The silicone emulsion composition of any of the preceding claims, wherein the silicone emulsion has an average particle size less than 30 micrometers (μm) .
A method of forming a shampoo, the method comprising adding the silicone emulsion composition of any one of claims 1 to 15 to a composition comprising a suspending agent, a cationic polymer and a surfactant.
A method of forming a conditioner, the method comprising adding the silicone emulsion composition of any one of claims 1 to 15 to a composition comprising a surfactant, a silicone oil, a cationic polymer, a fatty alcohol and water.
A shampoo comprising the silicone emulsion composition of any one of claims 1 to 15 in an amount of 0.1 to 10 percent based on a total weight of the shampoo, a suspending agent in an amount of 0.1 to 5 percent based on the total weight of the shampoo, a cationic polymer in an amount of 0.1 to 5 percent based on the total weight of the shampoo, and a surfactant in an amount of 5 to 30 percent based on the total weight of the shampoo.
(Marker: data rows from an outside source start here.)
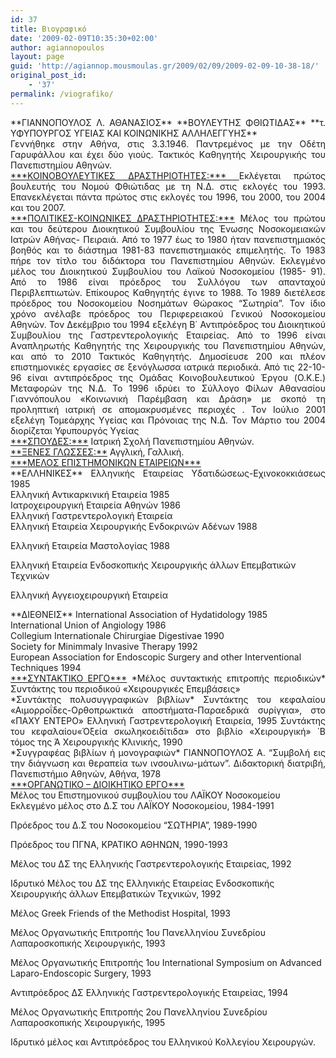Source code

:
 ```yaml
---
id: 37
title: Βιογραφικό
date: '2009-02-09T10:35:30+02:00'
author: agiannopoulos
layout: page
guid: 'http://agiannop.mousmoulas.gr/2009/02/09/2009-02-09-10-38-18/'
original_post_id:
    - '37'
permalink: /viografiko/
---
```


<div style="text-align:justify;">**ΓΙΑΝΝΟΠΟΥΛΟΣ Λ. ΑΘΑΝΑΣΙΟΣ**  
**ΒΟΥΛΕΥΤΗΣ ΦΘΙΩΤΙΔΑΣ**   
**τ. ΥΦΥΠΟΥΡΓΟΣ ΥΓΕΙΑΣ ΚΑΙ ΚΟΙΝΩΝΙΚΗΣ ΑΛΛΗΛΕΓΓΥΗΣ**</div><div style="text-align:justify;">Γεννήθηκε στην Αθήνα, στις 3.3.1946.  
Παντρεμένος με την Oδέτη Γαρυφάλλου και έχει δύο γιούς. Τακτικός Kαθηγητής Χειρουργικής του Πανεπιστημίου Αθηνών.</div><div style="text-align:justify;"></div><div style="text-align:justify;"><span style="text-decoration:underline;">***ΚΟΙΝΟΒΟΥΛΕΥΤΙΚΕΣ ΔΡΑΣΤΗΡΙΟΤΗΤΕΣ:*** </span>Εκλέγεται πρώτος βουλευτής του Νομού Φθιώτιδας με τη Ν.Δ. στις εκλογές του 1993. Επανεκλέγεται πάντα πρώτος στις εκλογές του 1996, του 2000, του 2004 και του 2007.</div><div style="text-align:justify;"></div><div style="text-align:justify;"><span style="text-decoration:underline;">***ΠΟΛΙΤΙΚΕΣ-ΚΟΙΝΩΝΙΚΕΣ ΔΡΑΣΤΗΡΙΟΤΗΤΕΣ:***</span> Μέλος του πρώτου και του δεύτερου Διοικητικού Συμβουλίου της Ένωσης Νοσοκομειακών Iατρών Αθήνας- Πειραιά. Από το 1977 έως το 1980 ήταν πανεπιστημιακός βοηθός και το διάστημα 1981-83 πανεπιστημιακός επιμελητής. Το 1983 πήρε τον τίτλο του διδάκτορα του Πανεπιστημίου Αθηνών. Εκλεγμένο μέλος του Διοικητικού Συμβουλίου του Λαϊκού Νοσοκομείου (1985- 91). Από το 1986 είναι πρόεδρος του Συλλόγου των απανταχού Περιβλεπτιωτών. Επίκουρος Kαθηγητής έγινε το 1988. Το 1989 διετέλεσε πρόεδρος του Νοσοκομείου Νοσημάτων Θώρακος “Σωτηρία”. Τον ίδιο χρόνο ανέλαβε πρόεδρος του Περιφερειακού Γενικού Νοσοκομείου Αθηνών. Τον Δεκέμβριο του 1994 εξελέγη Β΄ Αντιπρόεδρος του Διοικητικού Συμβουλίου της Γαστρεντερολογικής Εταιρείας. Από το 1996 είναι Aναπληρωτής Kαθηγητής της Χειρουργικής του Πανεπιστημίου Αθηνών, και από το 2010 Τακτικός Καθηγητής. Δημοσίευσε 200 και πλέον επιστημονικές εργασίες σε ξενόγλωσσα ιατρικά περιοδικά. Από τις 22-10-96 είναι αντιπρόεδρος της Oμάδας Κοινοβουλευτικού Έργου (O.Κ.Ε.) Μεταφορών της Ν.Δ. Το 1996 ιδρύει το Σύλλογο Φίλων Αθανασίου Γιαννόπουλου «Κοινωνική Παρέμβαση και Δράση» με σκοπό τη προληπτική ιατρική σε απομακρυσμένες περιοχές . Τον Ιούλιο 2001 εξελέγη Τομεάρχης Υγείας και Πρόνοιας της Ν.Δ. Τον Μάρτιο του 2004 διορίζεται Υφυπουργός Υγείας</div><div style="text-align:justify;"></div><div style="text-align:justify;"><span style="text-decoration:underline;">***ΣΠΟΥΔΕΣ:***</span> Ιατρική Σχολή Πανεπιστημίου Αθηνών.</div><div style="text-align:justify;"><span style="text-decoration:underline;">  
</span></div><div style="text-align:justify;"><span style="text-decoration:underline;">**ΞΕΝΕΣ ΓΛΩΣΣΕΣ:**</span> Αγγλική, Γαλλική.</div><div style="text-align:justify;"></div><div style="text-align:justify;"><span style="text-decoration:underline;">***ΜΕΛΟΣ ΕΠΙΣΤΗΜΟΝΙΚΩΝ ΕΤΑΙΡΕΙΩΝ***</span>  
</div><div style="text-align:justify;"></div><div style="text-align:justify;">**ΕΛΛΗΝΙΚΕΣ**  
Ελληνικής Εταιρείας Υδατιδώσεως-Εχινοκοκκιάσεως 1985</div><div style="text-align:justify;">Ελληνική Αντικαρκινική Εταιρεία 1985</div><div style="text-align:justify;">Ιατροχειρουργική Εταιρεία Αθηνών 1986</div><div style="text-align:justify;">Ελληνική Γαστρεντερολογική Εταιρεία</div>Ελληνική Εταιρεία Χειρουργικής Eνδοκρινών Aδένων 1988

Ελληνική Εταιρεία Μαστολογίας 1988

Ελληνική Εταιρεία Ενδοσκοπικής Χειρουργικής άλλων Επεμβατικών Τεχνικών

Ελληνική Αγγειοχειρουργική Εταιρεία

<div style="text-align:justify;"></div><div style="text-align:justify;">**ΔΙΕΘΝΕΙΣ**  
International Association of Hydatidology 1985</div><div style="text-align:justify;">International Union of Angiology 1986</div><div style="text-align:justify;">Collegium Internationale Chirurgiae Digestivae 1990</div><div style="text-align:justify;">Society for Minimmaly Invasive Therapy 1992</div>European Association for Endoscopic Surgery and other Interventional Techniques 1994

<div style="text-align:justify;"></div><div style="text-align:justify;"></div><div style="text-align:justify;"><span style="text-decoration:underline;">***ΣΥΝΤΑΚΤΙΚΟ ΕΡΓΟ***</span>  
*Μέλος συντακτικής επιτροπής περιοδικών*   
Συντάκτης του περιοδικού «Χειρουργικές Επεμβάσεις»  
</div><div style="text-align:justify;"></div><div style="text-align:justify;">*Συντάκτης πολυσυγγραφικών βιβλίων*  
Συντάκτης του κεφαλαίου «Αιμορροΐδες-Ορθοπρωκτικά αποστήματα-Παραεδρικά συρίγγια», στο «ΠΑΧΥ ΕΝΤΕΡΟ» Ελληνική Γαστρεντερολογική Εταιρεία, 1995  
Συντάκτης του κεφαλαίου«Όξεία σκωληκοειδίτιδα» στο βιβλίο «Χειρουργική» ΄Β τόμος της Ά Χειρουργικής Κλινικής, 1990</div><div style="text-align:justify;">*Συγγραφέας βιβλίων ή μονογραφιών*   
ΓΙΑΝΝΟΠΟΥΛΟΣ Α. “Συμβολή εις την διάγνωση και θεραπεία των ινσουλινω-μάτων”. Διδακτορική διατριβή, Πανεπιστήμιο Αθηνών, Αθήνα, 1978</div><div style="text-align:justify;"></div><div style="text-align:justify;"><span style="text-decoration:underline;">***ΟΡΓΑΝΩΤΙΚΟ – ΔΙΟΙΚΗΤΙΚΟ ΕΡΓΟ***</span></div><div style="text-align:justify;">Μέλος του Επιστημονικού συμβουλίου του ΛΑΪΚΟΥ Νοσοκομείου</div>Εκλεγμένο μέλος στο Δ.Σ του ΛΑΪΚΟΥ Νοσοκομείου, 1984-1991

Πρόεδρος του Δ.Σ του Νοσοκομείου “ΣΩΤΗΡΙΑ”, 1989-1990

Πρόεδρος του ΠΓΝΑ, ΚΡΑΤΙΚΟ ΑΘΗΝΩΝ, 1990-1993

Μέλος του ΔΣ της Ελληνικής Γαστρεντερολογικής Εταιρείας, 1992

Ιδρυτικό Μέλος του ΔΣ της Ελληνικής Εταιρείας Ενδοσκοπικής Χειρουργικής άλλων Επεμβατικών Τεχνικών, 1992

Μέλος Greek Friends of the Methodist Hospital, 1993

Μέλος Οργανωτικής Επιτροπής 1ου Πανελληνίου Συνεδρίου Λαπαροσκοπικής Χειρουργικής, 1993

Μέλος Οργανωτικής Επιτροπής 1ου International Symposium on Advanced Laparo-Endoscopic Surgery, 1993

Αντιπρόεδρος ΔΣ Ελληνικής Γαστρεντερολογικής Εταιρείας, 1994

Μέλος Οργανωτικής Επιτροπής 2ου Πανελληνίου Συνεδρίου Λαπαροσκοπικής Χειρουργικής, 1995

Ιδρυτικό μέλος και Αντιπρόεδρος του Ελληνικού Κολλεγίου Χειρουργών.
A conditioner comprising the silicone emulsion composition of any one of claims 1 to 15 in an amount of 0.1 to 10 percent based on a total weight of the conditioner, a surfactant in an amount of 1 to 10 percent based on the total weight of the conditioner, a silicone oil in an amount of 1 to 10 percent based on the total weight of the conditioner, a cationic polymer in an amount of 0.1 to 5 percent based on the total weight of the conditioner, and a fatty alcohol in an amount of 0.5 to 10 percent based on the total weight of the conditioner.
A hair care composition comprising the silicone emulsion composition of any one of claims 1 to 15.
The hair care composition of claim 20, wherein the hair care composition is a shampoo or conditioner.
The silicone emulsion composition of claim 1 or 2, wherein the amino-functionalized silicone is an amino-functionalized silicone with terminal amino groups and terminal alkoxy groups.